--- Task prompt ---
Looking at the entries, how many lines hold the word "lceil"? State the number by itself.

▶

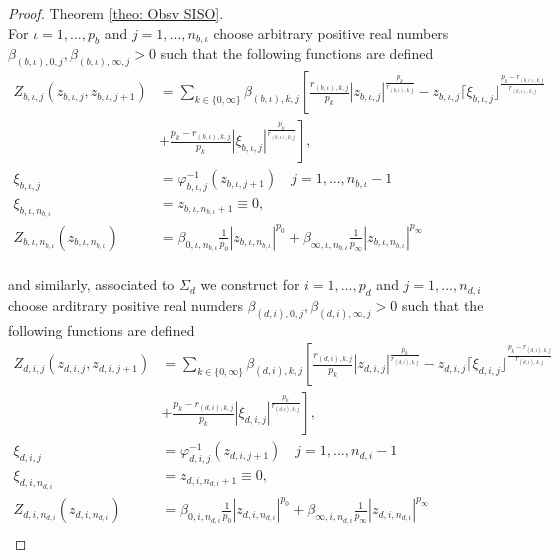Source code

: \documentclass[11pt,letterpaper,twoside,openright]{report}
\begin{document}
\begin{proof}{Theorem \ref{theo: Obsv SISO}. \\}
	For $\iota=1,...,p_b$ and $j=1,...,n_{b,\iota}$ choose arbitrary positive real numbers $\beta_{(b,\iota),0,j},\beta_{(b,\iota),\infty,j} > 0$ such that the following functions are defined
	\begin{equation}
		\begin{split}\label{ecu: CH4 Zb}
			Z_{b,\iota,j}(z_{b,\iota,j},z_{b,\iota,j+1}) &= \displaystyle\sum_{k\in \{0,\infty\}}^{}  \beta_{(b,\iota),k,j} \left[ \frac{r_{(b,\iota),k,j}}{p_k}|z_{b,\iota,j}|^{\frac{p_k}{r_{(b,\iota),k,j}}} - z_{b,\iota,j} \lceil \xi_{b,\iota,j} \rfloor^{\frac{p_k-r_{(b,\iota),k,j}}{r_{(b,\iota),k,j}}} \right.\\
			&\left. +\frac{p_k-r_{(b,\iota),k,j}}{p_k}|\xi_{b,\iota,j}|^{\frac{p_k}{r_{(b,\iota),k,j}}}   \right],\\
			\xi_{b,\iota,j} &= \varphi_{b,\iota,j}^{-1}(z_{b,\iota,j+1}) \quad j=1,...,n_{b,\iota}-1 \\
			\xi_{b,\iota,n_{b,\iota}} &= z_{b,\iota,n_{b,\iota}+1} \equiv 0,\\
			Z_{b,\iota,n_{b,\iota}}(z_{b,\iota,n_{b,\iota}}) &= \beta_{0,\iota,n_{b,\iota}} \frac{1}{p_0}|z_{b,\iota,n_{b,\iota}}|^{p_0} + \beta_{\infty,\iota,n_{b,\iota}} \frac{1}{p_\infty}|z_{b,\iota,n_{b,\iota}}|^{p_\infty}  \\
		\end{split}
	\end{equation}

	and similarly, associated to $\Sigma_d$ we construct for $i=1,...,p_d$ and $j=1,...,n_{d,i}$ choose arditrary positive real numders $\beta_{(d,i),0,j},\beta_{(d,i),\infty,j} > 0$ such that the following functions are defined
	\begin{equation}
		\begin{split}\label{ecu: CH4 Zd}
		Z_{d,i,j}(z_{d,i,j},z_{d,i,j+1}) &= \displaystyle\sum_{k\in \{0,\infty\}}^{}  \beta_{(d,i),k,j} \left[ \frac{r_{(d,i),k,j}}{p_k}|z_{d,i,j}|^{\frac{p_k}{r_{(d,i),k,j}}} - z_{d,i,j} \lceil \xi_{d,i,j} \rfloor^{\frac{p_k-r_{(d,i),k,j}}{r_{(d,i),k,j}}} \right.\\
		&\left. +\frac{p_k-r_{(d,i),k,j}}{p_k}|\xi_{d,i,j}|^{\frac{p_k}{r_{(d,i),k,j}}}   \right],\\
		\xi_{d,i,j} &= \varphi_{d,i,j}^{-1}(z_{d,i,j+1}) \quad j=1,...,n_{d,i}-1 \\
		\xi_{d,i,n_{d,i}} &= z_{d,i,n_{d,i}+1} \equiv 0,\\
		Z_{d,i,n_{d,i}}(z_{d,i,n_{d,i}}) &= \beta_{0,i,n_{d,i}} \frac{1}{p_0}|z_{d,i,n_{d,i}}|^{p_0} + \beta_{\infty,i,n_{d,i}} \frac{1}{p_\infty}|z_{d,i,n_{d,i}}|^{p_\infty}  \\
	\end{split}
\end{equation}
	

\end{proof}
\end{document}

◀

--- Final answer ---
2